Why does FinSA classify investors at all?
The Financial Services Act (FinSA, in force since 1 January 2020) is Switzerland's investor-protection framework. Its central idea is proportionality: the level of protection a client receives should match how much they understand and how much they can absorb a loss. A first-time saver and a professionally staffed pension fund should not be handed the same disclosures, the same risk warnings, or the same set of products.
To make that work, FinSA requires every financial service provider to classify each client before serving them, into one of three segments — retail, professional, or institutional. The segment then drives almost everything downstream: the information and documentation a client must receive (such as the Basic Information Sheet for many products), whether an appropriateness or suitability assessment applies, and — critically for private markets — which investment opportunities may lawfully be offered at all. Classification is a regulatory gate, not a marketing tier.
A practical note on vocabulary: people often say "qualified investor" and "professional investor" interchangeably. Strictly, "professional" and "institutional" are FinSA segments, while "qualified investor" is the parallel concept from the Collective Investment Schemes Act (CISA) that governs who may be offered certain funds. The two regimes were deliberately aligned, which is why the labels overlap in everyday use.
What are the three FinSA client segments?
Retail (private) clients are everyone who is not a professional or institutional client. This is the default and the most protected segment: it covers the great majority of individuals. Retail clients receive the fullest set of disclosures and risk information, and their access to certain non-publicly-offered products is restricted.
Professional clients are presumed to have the experience, knowledge, and capacity to bear loss that comes with size or mandate. FinSA lists them explicitly. They include: public entities with professional treasury operations; occupational pension schemes and other occupational-benefit institutions with professional treasury operations; companies with professional treasury operations; large companies; and private investment structures with professional treasury operations created for high-net-worth individuals (a typical family-office holding vehicle). A "large company" is one that exceeds two of these three thresholds: a balance-sheet total of CHF 20 million, turnover of CHF 40 million, or equity of CHF 2 million.

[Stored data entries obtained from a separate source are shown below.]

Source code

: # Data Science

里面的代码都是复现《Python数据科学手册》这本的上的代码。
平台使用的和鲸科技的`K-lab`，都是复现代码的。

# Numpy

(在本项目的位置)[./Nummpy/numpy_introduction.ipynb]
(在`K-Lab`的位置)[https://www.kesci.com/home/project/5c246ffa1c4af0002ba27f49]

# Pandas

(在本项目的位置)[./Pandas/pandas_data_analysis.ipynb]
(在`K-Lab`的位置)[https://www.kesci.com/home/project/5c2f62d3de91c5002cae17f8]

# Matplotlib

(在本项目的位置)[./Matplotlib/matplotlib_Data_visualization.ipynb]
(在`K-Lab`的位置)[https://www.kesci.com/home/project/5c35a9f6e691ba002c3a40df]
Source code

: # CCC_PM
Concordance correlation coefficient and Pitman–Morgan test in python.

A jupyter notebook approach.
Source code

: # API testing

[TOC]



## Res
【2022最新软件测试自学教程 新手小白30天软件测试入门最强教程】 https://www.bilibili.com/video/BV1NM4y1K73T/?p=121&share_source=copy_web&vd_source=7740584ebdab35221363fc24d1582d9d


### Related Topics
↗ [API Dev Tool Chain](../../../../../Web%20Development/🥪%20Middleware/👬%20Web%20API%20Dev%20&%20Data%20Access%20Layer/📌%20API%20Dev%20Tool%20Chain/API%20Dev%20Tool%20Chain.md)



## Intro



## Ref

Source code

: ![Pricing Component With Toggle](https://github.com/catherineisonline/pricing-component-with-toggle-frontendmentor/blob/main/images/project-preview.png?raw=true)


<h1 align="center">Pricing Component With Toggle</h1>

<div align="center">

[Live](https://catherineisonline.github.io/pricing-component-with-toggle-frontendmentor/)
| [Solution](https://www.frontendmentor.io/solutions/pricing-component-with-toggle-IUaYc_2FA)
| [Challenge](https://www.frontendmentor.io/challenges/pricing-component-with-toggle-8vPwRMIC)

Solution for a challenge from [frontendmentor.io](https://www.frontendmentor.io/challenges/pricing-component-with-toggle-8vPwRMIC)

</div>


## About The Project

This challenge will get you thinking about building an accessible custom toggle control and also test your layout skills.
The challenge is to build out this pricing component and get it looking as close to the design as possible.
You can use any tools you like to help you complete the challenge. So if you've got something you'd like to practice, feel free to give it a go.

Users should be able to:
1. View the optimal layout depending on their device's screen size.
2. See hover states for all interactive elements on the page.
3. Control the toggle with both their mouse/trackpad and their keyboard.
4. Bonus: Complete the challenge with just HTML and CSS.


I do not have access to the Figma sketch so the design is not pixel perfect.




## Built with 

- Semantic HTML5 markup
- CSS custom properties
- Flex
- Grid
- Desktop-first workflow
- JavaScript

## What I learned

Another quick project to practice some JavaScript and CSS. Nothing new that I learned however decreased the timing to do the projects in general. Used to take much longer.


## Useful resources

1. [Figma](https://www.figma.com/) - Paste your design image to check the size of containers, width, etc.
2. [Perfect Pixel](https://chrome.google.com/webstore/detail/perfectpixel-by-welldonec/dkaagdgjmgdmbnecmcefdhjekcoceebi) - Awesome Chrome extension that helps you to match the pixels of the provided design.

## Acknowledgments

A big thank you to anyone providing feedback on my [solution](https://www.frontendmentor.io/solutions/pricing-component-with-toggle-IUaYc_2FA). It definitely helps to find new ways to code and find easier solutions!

Institutional clients are a defined subset of professional clients with the highest sophistication and the lightest protective overlay. They include banks, securities firms, insurance companies, and other financial intermediaries subject to prudential supervision in Switzerland or abroad, as well as central banks and national/supranational public entities with professional treasury operations. In short: retail is the floor, institutional is the ceiling, and professional sits between them.
So who exactly counts as a 'qualified investor'?
Under the Collective Investment Schemes Act (CISA), the term "qualified investor" maps directly onto the FinSA segments: professional clients and institutional clients are qualified investors, and retail clients are not. There is also a narrower bridge for advised retail clients — a retail client who has a long-term portfolio-management or investment-advisory relationship can, in defined circumstances, be treated as a qualified investor for CISA purposes unless they opt out of that treatment.
Why does this label carry so much weight? Because Swiss law restricts who may be offered collective investment schemes and other products that are not approved for public distribution. Many private-market vehicles — including private real estate funds and structures — are made available to qualified investors only. Being a qualified investor does not mean a product is recommended to you, nor that it is suitable; it means the offering may lawfully reach you in the first place. Suitability and appropriateness are separate assessments that still apply where relevant.
The headline to remember: "qualified investor" is an access category defined by your classification, not a quality judgment about you and not, in itself, a green light to invest.
Can a wealthy private individual opt out and become professional?
Yes — FinSA gives high-net-worth retail clients (and the private investment structures created for them) the option to declare in writing that they wish to be treated as professional clients. This is the "opting-out" mechanism, so called because the client opts out of the higher retail protection. There are two routes:
First route — knowledge plus assets: the client credibly declares that, based on personal training, education, and professional experience (or comparable experience in the financial sector), they possess the knowledge needed to understand the risks of the investments, and they hold financial assets of at least CHF 500,000.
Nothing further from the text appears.